Le procès en appel de Serge Romney renvoyé pour la 4e fois

Gaëtan TRINGHAM (g.tringham@agmedias.fr)
En février dernier, alors que l'affaire devait déjà passer, des manifestants avaient montré leur soutien à Serge Romney devant la cour d'appel. 
En février dernier, alors que l'affaire devait déjà passer, des manifestants avaient montré leur soutien à Serge Romney devant la cour d'appel.  • R.A.

En cause cette fois, la surcharge des affaires à la cour d'appel ce matin... Le syndicaliste avait forcé un barrage policier lors d'une manifestation contre la vaccination obligatoire sur le pont du Larivot en 2021.

À nouveau, la cour d'appel n'étudiera pas le dossier du syndicaliste Serge Romney ce vendredi. 

Après le 13 octobre 2023, le 9 février 2024, et le 24 mai, l'affaire a une nouvelle fois été renvoyée ce 28 juin.
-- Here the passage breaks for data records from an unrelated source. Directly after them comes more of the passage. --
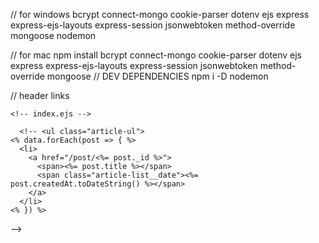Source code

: // for windows
bcrypt
connect-mongo
cookie-parser
dotenv
ejs
express 
express-ejs-layouts
express-session
jsonwebtoken
method-override
mongoose
nodemon

// for mac
npm install 
 bcrypt
 connect-mongo 
 cookie-parser 
 dotenv 
 ejs 
 express 
 express-ejs-layouts 
 express-session 
 jsonwebtoken 
 method-override 
 mongoose 
 // DEV DEPENDENCIES
npm i -D nodemon


// header links
<!-- <ul>
      <li>
        <a href="/" class="<%= isActiveRoute('/', currentRoute) %>">Home</a>
      </li>
      <li>
        <a href="/about" class="<%= isActiveRoute('/about', currentRoute) %>">About</a>
      </li>
      <li>
        <a href="/contact" class="<%= isActiveRoute('/contact', currentRoute) %>">Contact</a>
      </li>
    </ul> -->

    <!-- index.ejs -->

      <!-- <ul class="article-ul">
    <% data.forEach(post => { %>
      <li>
        <a href="/post/<%= post._id %>">
          <span><%= post.title %></span>
          <span class="article-list__date"><%= post.createdAt.toDateString() %></span>
        </a>
      </li>
    <% }) %>
  </ul> -->


  <!-- <% if (nextPage !== null) { %>
    <a href="/?page=<%= nextPage %>" class="pagination">&lt; View Older Posts</a>
  <% } %> -->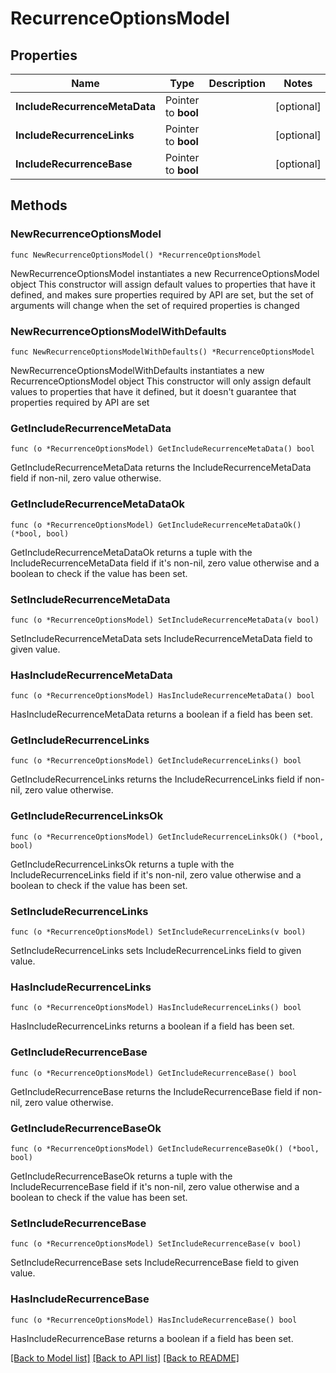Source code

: # RecurrenceOptionsModel

## Properties

Name | Type | Description | Notes
------------ | ------------- | ------------- | -------------
**IncludeRecurrenceMetaData** | Pointer to **bool** |  | [optional] 
**IncludeRecurrenceLinks** | Pointer to **bool** |  | [optional] 
**IncludeRecurrenceBase** | Pointer to **bool** |  | [optional] 

## Methods

### NewRecurrenceOptionsModel

`func NewRecurrenceOptionsModel() *RecurrenceOptionsModel`

NewRecurrenceOptionsModel instantiates a new RecurrenceOptionsModel object
This constructor will assign default values to properties that have it defined,
and makes sure properties required by API are set, but the set of arguments
will change when the set of required properties is changed

### NewRecurrenceOptionsModelWithDefaults

`func NewRecurrenceOptionsModelWithDefaults() *RecurrenceOptionsModel`

NewRecurrenceOptionsModelWithDefaults instantiates a new RecurrenceOptionsModel object
This constructor will only assign default values to properties that have it defined,
but it doesn't guarantee that properties required by API are set

### GetIncludeRecurrenceMetaData

`func (o *RecurrenceOptionsModel) GetIncludeRecurrenceMetaData() bool`

GetIncludeRecurrenceMetaData returns the IncludeRecurrenceMetaData field if non-nil, zero value otherwise.

### GetIncludeRecurrenceMetaDataOk

`func (o *RecurrenceOptionsModel) GetIncludeRecurrenceMetaDataOk() (*bool, bool)`

GetIncludeRecurrenceMetaDataOk returns a tuple with the IncludeRecurrenceMetaData field if it's non-nil, zero value otherwise
and a boolean to check if the value has been set.

### SetIncludeRecurrenceMetaData

`func (o *RecurrenceOptionsModel) SetIncludeRecurrenceMetaData(v bool)`

SetIncludeRecurrenceMetaData sets IncludeRecurrenceMetaData field to given value.

### HasIncludeRecurrenceMetaData

`func (o *RecurrenceOptionsModel) HasIncludeRecurrenceMetaData() bool`

HasIncludeRecurrenceMetaData returns a boolean if a field has been set.

### GetIncludeRecurrenceLinks

`func (o *RecurrenceOptionsModel) GetIncludeRecurrenceLinks() bool`

GetIncludeRecurrenceLinks returns the IncludeRecurrenceLinks field if non-nil, zero value otherwise.

### GetIncludeRecurrenceLinksOk

`func (o *RecurrenceOptionsModel) GetIncludeRecurrenceLinksOk() (*bool, bool)`

GetIncludeRecurrenceLinksOk returns a tuple with the IncludeRecurrenceLinks field if it's non-nil, zero value otherwise
and a boolean to check if the value has been set.

### SetIncludeRecurrenceLinks

`func (o *RecurrenceOptionsModel) SetIncludeRecurrenceLinks(v bool)`

SetIncludeRecurrenceLinks sets IncludeRecurrenceLinks field to given value.

### HasIncludeRecurrenceLinks

`func (o *RecurrenceOptionsModel) HasIncludeRecurrenceLinks() bool`

HasIncludeRecurrenceLinks returns a boolean if a field has been set.

### GetIncludeRecurrenceBase

`func (o *RecurrenceOptionsModel) GetIncludeRecurrenceBase() bool`

GetIncludeRecurrenceBase returns the IncludeRecurrenceBase field if non-nil, zero value otherwise.

### GetIncludeRecurrenceBaseOk

`func (o *RecurrenceOptionsModel) GetIncludeRecurrenceBaseOk() (*bool, bool)`

GetIncludeRecurrenceBaseOk returns a tuple with the IncludeRecurrenceBase field if it's non-nil, zero value otherwise
and a boolean to check if the value has been set.

### SetIncludeRecurrenceBase

`func (o *RecurrenceOptionsModel) SetIncludeRecurrenceBase(v bool)`

SetIncludeRecurrenceBase sets IncludeRecurrenceBase field to given value.

### HasIncludeRecurrenceBase

`func (o *RecurrenceOptionsModel) HasIncludeRecurrenceBase() bool`

HasIncludeRecurrenceBase returns a boolean if a field has been set.


[[Back to Model list]](../README.md#documentation-for-models) [[Back to API list]](../README.md#documentation-for-api-endpoints) [[Back to README]](../README.md)


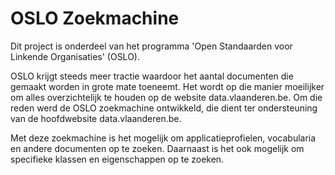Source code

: # OSLO Zoekmachine

Dit project is onderdeel van het programma 'Open Standaarden voor Linkende Organisaties' (OSLO). 

OSLO krijgt steeds meer tractie waardoor het aantal documenten die gemaakt worden in grote mate toeneemt. Het wordt op die manier moeilijker om alles overzichtelijk te houden op de website data.vlaanderen.be. Om die reden werd de OSLO zoekmachine ontwikkeld, die dient ter ondersteuning van de hoofdwebsite data.vlaanderen.be.

Met deze zoekmachine is het mogelijk om applicatieprofielen, vocabularia en andere documenten op te zoeken. Daarnaast is het ook mogelijk om specifieke klassen en eigenschappen op te zoeken.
La date du 27 septembre a été choisie pour la prochaine tentative. Cette fois-ci, c'est "un accord" passé entre les différentes parties présentes à l'audience qui a abouti à cette décision. En effet, au moins quatre autres affaires avec des personnes détenues devaient être traitées avant celle du militant anticolonialiste, qui comparait libre. 

Or l'affaire de Serge Romney n'est pas mince, les enjeux sont importants et la décision du juge pourrait être lourde de sens. 

Surchargée, la cour a préféré remettre cela à plus tard. 

 

Barrage forcé et gendarmes blessés

Pour rappel, Serge Romney avait été condamné le 7 janvier 2022 par le tribunal correctionnel à purger une peine de trente mois de prison, dont quinze avec sursis, sans mandat de dépôt. Le syndicaliste de l’Union des travailleurs guyanais (UTG) avait forcé un barrage policier lors d'une manifestation contre la vaccination obligatoire contre le Covid-19, sur le pont du Larivot en 2021. Trois gendarmes et un policier avaient été blessés lors de son interpellation. 

Sept chefs d’accusation avaient été retenus : violences sur une personne dépositaire de l’autorité publique, refus d’obtempérer exposant directement autrui à un risque de mort ou d’infirmité, refus des tests alcoolémie et de stupéfiants, refus d’un prélèvement biologique et refus du port d’un masque. 

Toujours dans l'attente, Me Fabienne Landry affirme que les gendarmes qu'elle représente en tant que partie civile "se tenaient à nouveau prêts, et nous nous tenons à la disposition de la justice. Nous ne pouvons que subir cette attente.